Thus, the clinical record of her patient, Mary Louis, is in “the system,” and her progress after a fall is narrated. Mary has just been discharged from the hospital after a fall at home. She was seen by a surgeon, several nurses, a physical therapist, an occupational therapist, and when she was preparing for discharge, a social worker. She is now referred to the home care agency for a home safety evaluation and for ongoing therapy to regain function of her right hand, which was injured in the fall.


Twyla has been taught to document all relevant information about a patient; therefore, she is surprised about her own reluctance to record a conversation that occurred with Mary today. During their treatment session, Mary blurts out that the reason for her injury was not a fall. She has fallen in the past; however, this time her injury was the result of a domestic dispute. Mary’s husband, who has middle-stage Alzheimer’s disease, has been showing more signs of agitation. He became confused one evening, and a struggle ensued. Mary tried her best, but she was neither able to effectively reorient her husband nor manage his aggressive behavior. The incident ended abruptly when Mary’s husband pushed her down the stairs. Despite her disorientation at the time, no one asked specifics regarding how she fell and so in the ambulance she told them she tripped rather than revealing the truth.

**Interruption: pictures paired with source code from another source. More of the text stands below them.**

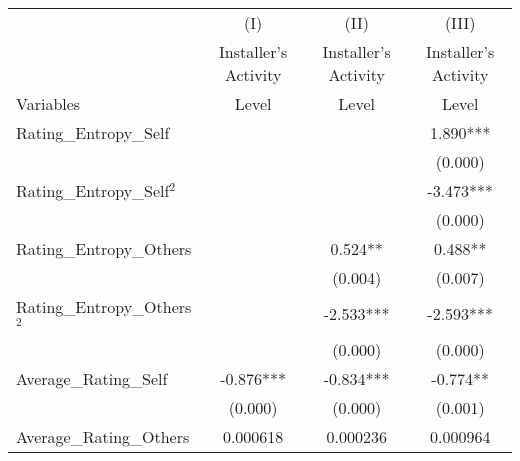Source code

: \begin{table}[]
\centering
\begin{threeparttable}
\begin{tabular}{@{}lccc@{}}
\toprule
                  & (I)      & (II)    & (III)   \\  
& Installer's Activity & Installer's Activity & Installer's Activity \\
Variables & Level    & Level   & Level   \\ \midrule
Rating\_Entropy\_Self                                &                            &                            & 1.890***                   \\
                                                     &                            &                            & (0.000)                    \\
Rating\_Entropy\_Self$^2$                            &                            &                            & -3.473***                  \\
                                                     &                            &                            & (0.000)                    \\
Rating\_Entropy\_Others                              &                            & 0.524**                    & 0.488**                    \\
                                                     &                            & (0.004)                    & (0.007)                    \\
Rating\_Entropy\_Others$^2$                          &                            & -2.533***                  & -2.593***                  \\
                                                     &                            & (0.000)                    & (0.000)                    \\
Average\_Rating\_Self                                & -0.876***                  & -0.834***                  & -0.774**                   \\
                                                     & (0.000)                    & (0.000)                    & (0.001)                    \\
Average\_Rating\_Others                              & 0.000618                   & 0.000236                   & 0.000964                   \\

\end{tabular}
\end{threeparttable}
\end{table}
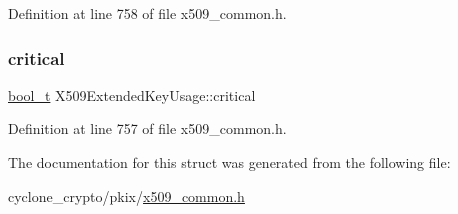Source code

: Definition at line 758 of file x509\+\_\+common.\+h.

\mbox{\label{structX509ExtendedKeyUsage_a482c22b220014930529c692a4138e958}} 
\subsubsection{\texorpdfstring{critical}{critical}}
{\footnotesize\ttfamily \hyperlink{compiler__port_8h_a812d16e5494522586b3784e55d479912}{bool\+\_\+t} X509\+Extended\+Key\+Usage\+::critical}



Definition at line 757 of file x509\+\_\+common.\+h.



The documentation for this struct was generated from the following file\+:\begin{DoxyCompactItemize}
\item 
cyclone\+\_\+crypto/pkix/\hyperlink{pkix_2x509__common_8h}{x509\+\_\+common.\+h}\end{DoxyCompactItemize}
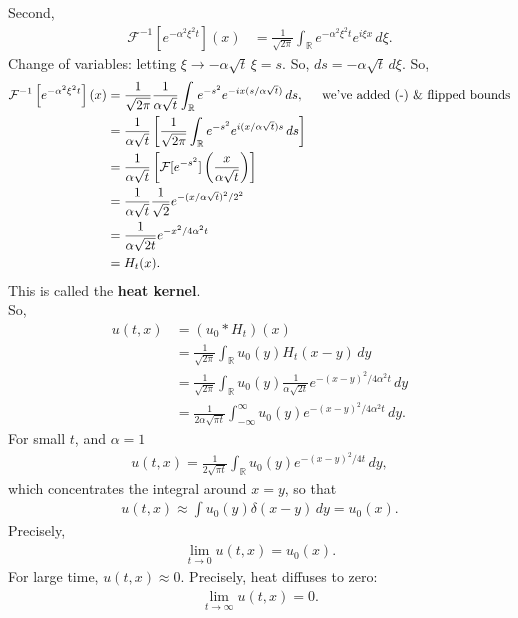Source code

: \documentclass{article}
\theoremstyle{definition}
\newcommand{\R}{\mathbb{R}}
\newcommand{\F}{\mathcal{F}}
\newcommand{\al}{\alpha}
\newcommand{\f}[2]{\frac{#1}{#2}}
\newcommand{\ift}{\infty}
\newcommand{\lp}{\left(}
\newcommand{\rp}{\right)}
\newcommand{\lb}{\left[}
\newcommand{\rb}{\right]}
\begin{document}
Second,
\begin{align*}
\F^{-1}\lb e^{-\al^2\xi^2 t} \rb(x) &= \f{1}{\sqrt{2\pi}}\int_\R e^{-\al^2\xi^2 t}e^{i\xi x}\,d\xi.
\end{align*}
Change of variables: letting $\xi \to -\al\sqrt{t}\,\xi = s$. So, $ds = -\al \sqrt{t}\,d\xi$. So,
\begin{align*}
\F^{-1}\lb e^{-\al^2\xi^2 t} \rb(x) 
&= \f{1}{\sqrt{2\pi}} \f{1}{\al\sqrt{t}}\int_{\R}e^{-s^2}e^{-ix(s/\al\sqrt{t})}\,ds, \hspace{0.5cm}\text{we've added (-) \& flipped bounds}\\
&= \f{1}{\al\sqrt{t}}\lb \f{1}{\sqrt{2\pi}} \int_{\R}e^{-s^2}e^{i(x/\al\sqrt{t})s}\,ds \rb\\
&= \f{1}{\al\sqrt{t}}\lb \F[e^{-s^2}]\lp \f{x}{\al \sqrt{t}} \rp  \rb\\
&= \f{1}{\al\sqrt{t}}\f{1}{\sqrt{2}} e^{-(x/\al\sqrt{t})^2/2^2}\\
&= \frac{1}{\al \sqrt{2t}}e^{-x^2/4\al^2 t}\\
&= H_t(x).
\end{align*} 
This is called the \textbf{heat kernel}. \\

So,
\begin{align*}
u(t,x) &= (u_0 \ast H_t)(x)\\
&= \f{1}{\sqrt{2\pi}} \int_\R u_0(y)H_t(x-y)\,dy\\
&= \f{1}{\sqrt{2\pi}} \int_\R u_0(y)\frac{1}{\al \sqrt{2t}}e^{-(x-y)^2/4\al^2 t}\,dy\\
&= \f{1}{2\al\sqrt{\pi t}} \int^\ift_{-\ift} u_0(y)e^{-(x-y)^2/4\al^2 t}\,dy.
\end{align*}
For small $t$, and $\al = 1$
\begin{align*}
u(t,x) = \f{1}{2\sqrt{\pi t}}\int_\R u_0(y)e^{-(x-y)^2/4t}\,dy,
\end{align*}
which concentrates the integral around $x=y$, so that
\begin{align*}
u(t,x) \approx \int u_0(y)\delta(x-y)\,dy = u_0(x).
\end{align*}
Precisely, 
\begin{align*}
\lim_{t\to 0}u(t,x) = u_0(x).
\end{align*}
For large time, $u(t,x) \approx 0$. Precisely, heat diffuses to zero:
\begin{align*}
\lim_{t\to \ift}u(t,x) = 0.
\end{align*}


\end{document}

She says to Twyla, “I probably shouldn’t have told you about this either. Now my secret is out. Please don’t tell anyone. I am actually ashamed for my husband, you know. I don’t want anybody to know about this. I am really afraid it might affect his ability to stay home. If my daughter finds out, she will surely have him sent to a nursing home. I know he is getting worse, but I would just die if we could not be together. Promise me you won’t say anything!” Twyla does not promise, but neither does she tell Mary that her secret is not safe. Instead, she tries to talk with her about the importance of seeking respite care and of getting more assistance for her husband. But Mary says once again, “Please don’t tell anyone.”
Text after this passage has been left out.